In the data, extract each line that holds the string "perform".

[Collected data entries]
-=-=-

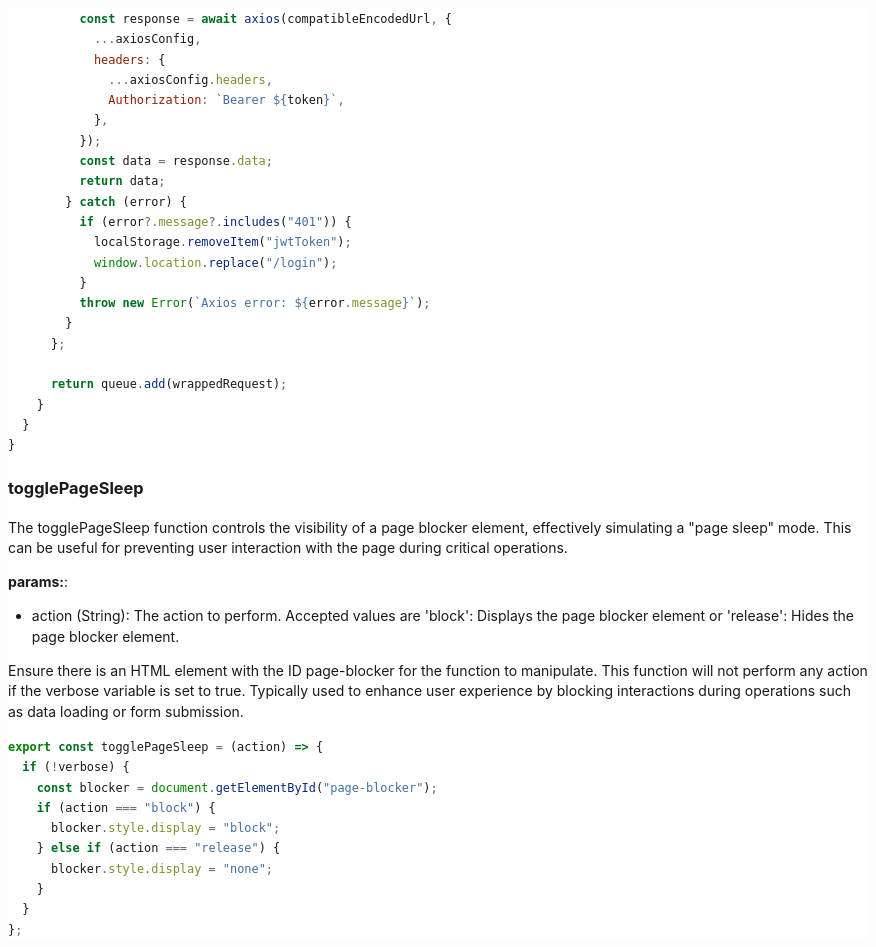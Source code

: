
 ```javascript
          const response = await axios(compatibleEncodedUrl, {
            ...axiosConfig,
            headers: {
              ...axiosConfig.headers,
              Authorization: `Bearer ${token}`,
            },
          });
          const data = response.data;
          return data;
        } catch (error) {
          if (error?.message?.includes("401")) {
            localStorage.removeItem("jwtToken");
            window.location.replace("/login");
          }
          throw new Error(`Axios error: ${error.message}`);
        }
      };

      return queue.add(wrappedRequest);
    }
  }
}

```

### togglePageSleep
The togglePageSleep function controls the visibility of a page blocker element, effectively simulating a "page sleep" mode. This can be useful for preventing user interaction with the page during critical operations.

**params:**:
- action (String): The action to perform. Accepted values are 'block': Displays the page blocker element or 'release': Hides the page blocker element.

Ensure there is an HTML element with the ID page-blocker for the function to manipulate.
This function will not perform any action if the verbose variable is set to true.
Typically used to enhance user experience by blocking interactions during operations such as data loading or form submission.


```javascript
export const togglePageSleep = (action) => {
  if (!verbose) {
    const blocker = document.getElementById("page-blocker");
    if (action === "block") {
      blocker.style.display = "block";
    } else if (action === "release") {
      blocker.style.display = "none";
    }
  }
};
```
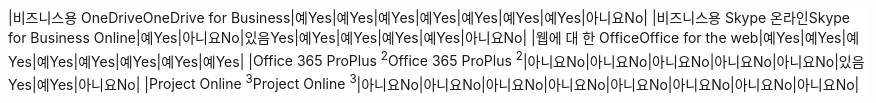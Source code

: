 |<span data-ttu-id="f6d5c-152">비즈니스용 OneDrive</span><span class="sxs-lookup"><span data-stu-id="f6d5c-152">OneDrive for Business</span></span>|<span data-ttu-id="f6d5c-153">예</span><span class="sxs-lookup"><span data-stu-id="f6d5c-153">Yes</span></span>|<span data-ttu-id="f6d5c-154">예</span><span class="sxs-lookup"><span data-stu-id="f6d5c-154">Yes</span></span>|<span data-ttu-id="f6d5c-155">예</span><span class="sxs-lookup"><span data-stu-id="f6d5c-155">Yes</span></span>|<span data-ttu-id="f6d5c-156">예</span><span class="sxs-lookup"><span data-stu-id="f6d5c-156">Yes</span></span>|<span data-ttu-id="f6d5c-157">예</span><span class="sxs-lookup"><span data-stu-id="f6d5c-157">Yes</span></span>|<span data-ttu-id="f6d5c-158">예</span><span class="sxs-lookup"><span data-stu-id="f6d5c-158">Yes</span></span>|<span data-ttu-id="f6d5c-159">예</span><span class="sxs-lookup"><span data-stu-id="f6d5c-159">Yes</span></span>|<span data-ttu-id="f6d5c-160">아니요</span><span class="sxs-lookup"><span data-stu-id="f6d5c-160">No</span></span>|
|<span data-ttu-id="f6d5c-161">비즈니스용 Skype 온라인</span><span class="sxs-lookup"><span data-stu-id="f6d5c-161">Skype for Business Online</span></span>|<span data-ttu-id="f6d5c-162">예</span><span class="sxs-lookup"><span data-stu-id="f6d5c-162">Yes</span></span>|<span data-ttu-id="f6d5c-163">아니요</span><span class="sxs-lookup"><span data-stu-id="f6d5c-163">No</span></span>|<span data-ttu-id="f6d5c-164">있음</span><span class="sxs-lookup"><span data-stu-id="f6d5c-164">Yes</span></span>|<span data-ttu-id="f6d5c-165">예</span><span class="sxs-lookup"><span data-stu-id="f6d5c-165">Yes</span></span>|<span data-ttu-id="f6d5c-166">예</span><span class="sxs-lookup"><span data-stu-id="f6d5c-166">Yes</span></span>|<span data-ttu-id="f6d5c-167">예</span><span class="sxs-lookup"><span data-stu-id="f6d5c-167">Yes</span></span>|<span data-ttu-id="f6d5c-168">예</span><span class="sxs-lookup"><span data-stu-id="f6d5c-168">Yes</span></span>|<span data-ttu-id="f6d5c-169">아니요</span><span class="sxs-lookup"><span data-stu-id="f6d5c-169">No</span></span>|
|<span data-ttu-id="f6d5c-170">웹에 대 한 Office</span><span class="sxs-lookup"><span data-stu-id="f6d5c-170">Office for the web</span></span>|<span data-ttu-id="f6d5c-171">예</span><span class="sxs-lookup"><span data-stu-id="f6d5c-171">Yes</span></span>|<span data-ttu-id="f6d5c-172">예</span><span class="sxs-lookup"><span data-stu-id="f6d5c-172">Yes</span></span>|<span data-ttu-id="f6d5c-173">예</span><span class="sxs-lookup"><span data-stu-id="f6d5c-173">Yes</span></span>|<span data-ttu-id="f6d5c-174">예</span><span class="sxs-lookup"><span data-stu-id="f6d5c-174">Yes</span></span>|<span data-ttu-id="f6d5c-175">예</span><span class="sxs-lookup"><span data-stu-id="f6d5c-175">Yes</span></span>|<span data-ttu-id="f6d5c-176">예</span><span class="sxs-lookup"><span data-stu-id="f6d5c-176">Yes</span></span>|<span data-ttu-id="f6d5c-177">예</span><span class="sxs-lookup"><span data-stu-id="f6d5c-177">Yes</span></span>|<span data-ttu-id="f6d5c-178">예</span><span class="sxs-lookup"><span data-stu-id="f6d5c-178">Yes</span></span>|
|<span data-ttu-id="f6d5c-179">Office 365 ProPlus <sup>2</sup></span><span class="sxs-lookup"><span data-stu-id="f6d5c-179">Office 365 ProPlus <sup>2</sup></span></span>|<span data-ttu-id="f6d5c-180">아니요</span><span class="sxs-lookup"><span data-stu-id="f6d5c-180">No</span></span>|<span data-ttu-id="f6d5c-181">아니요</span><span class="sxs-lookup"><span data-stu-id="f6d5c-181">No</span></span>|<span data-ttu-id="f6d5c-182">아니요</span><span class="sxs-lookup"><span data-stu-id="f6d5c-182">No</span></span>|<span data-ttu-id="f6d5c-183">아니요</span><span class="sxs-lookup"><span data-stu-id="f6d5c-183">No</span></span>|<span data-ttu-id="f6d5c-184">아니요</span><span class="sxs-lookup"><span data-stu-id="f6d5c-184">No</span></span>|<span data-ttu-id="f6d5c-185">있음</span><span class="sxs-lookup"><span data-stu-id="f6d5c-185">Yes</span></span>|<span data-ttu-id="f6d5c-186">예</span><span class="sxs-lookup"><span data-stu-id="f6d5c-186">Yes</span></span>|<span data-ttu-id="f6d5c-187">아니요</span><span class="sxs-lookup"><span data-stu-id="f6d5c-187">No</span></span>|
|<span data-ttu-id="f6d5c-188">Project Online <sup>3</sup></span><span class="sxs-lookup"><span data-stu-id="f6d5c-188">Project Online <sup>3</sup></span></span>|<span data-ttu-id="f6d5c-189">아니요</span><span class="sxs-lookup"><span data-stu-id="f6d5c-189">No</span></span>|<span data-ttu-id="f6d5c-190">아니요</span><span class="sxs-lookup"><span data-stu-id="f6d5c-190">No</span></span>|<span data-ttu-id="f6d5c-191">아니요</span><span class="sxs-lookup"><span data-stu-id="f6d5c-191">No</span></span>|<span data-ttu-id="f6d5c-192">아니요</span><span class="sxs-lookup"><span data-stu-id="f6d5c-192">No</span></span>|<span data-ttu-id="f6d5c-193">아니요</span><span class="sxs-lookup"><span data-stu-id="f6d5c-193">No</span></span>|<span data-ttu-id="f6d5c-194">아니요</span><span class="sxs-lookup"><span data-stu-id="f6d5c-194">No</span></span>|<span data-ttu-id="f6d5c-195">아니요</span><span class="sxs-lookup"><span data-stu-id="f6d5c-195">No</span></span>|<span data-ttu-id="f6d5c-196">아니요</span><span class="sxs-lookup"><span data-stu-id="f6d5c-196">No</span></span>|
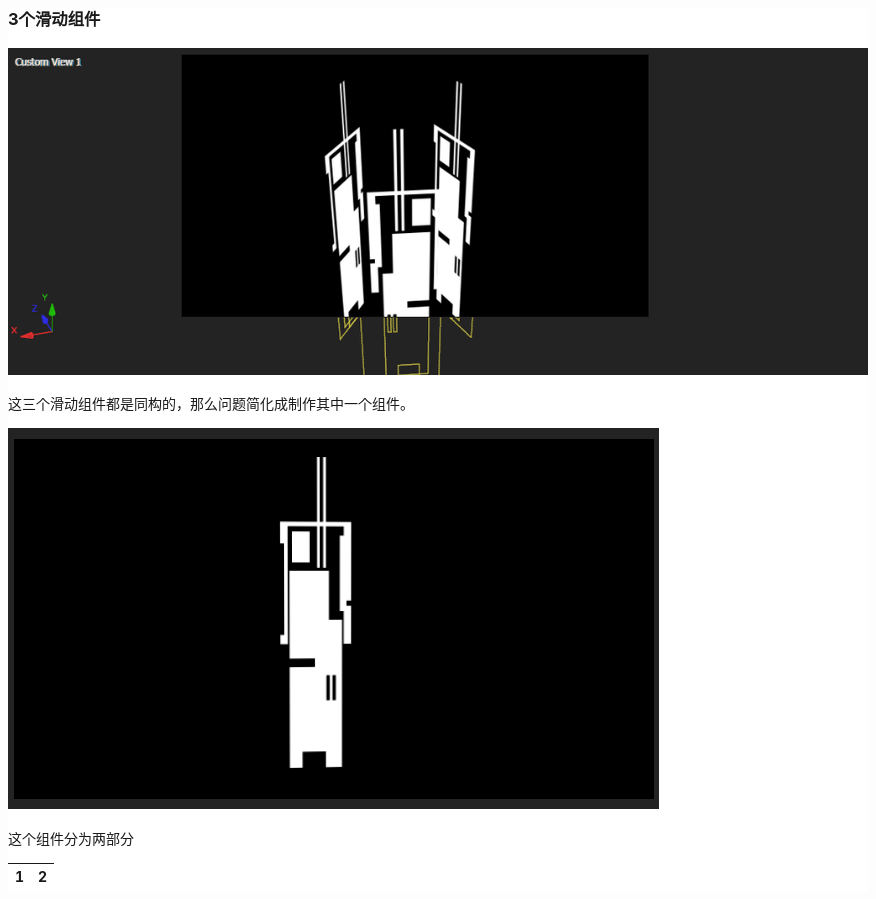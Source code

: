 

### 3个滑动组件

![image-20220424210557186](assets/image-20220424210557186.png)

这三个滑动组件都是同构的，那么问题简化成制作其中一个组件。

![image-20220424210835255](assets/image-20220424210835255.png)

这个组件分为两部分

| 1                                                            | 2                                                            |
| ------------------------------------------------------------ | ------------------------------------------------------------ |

-=-=-

**WRITTEN RESPONSE**
- action (String): The action to perform. Accepted values are 'block': Displays the page blocker element or 'release': Hides the page blocker element.
This function will not perform any action if the verbose variable is set to true.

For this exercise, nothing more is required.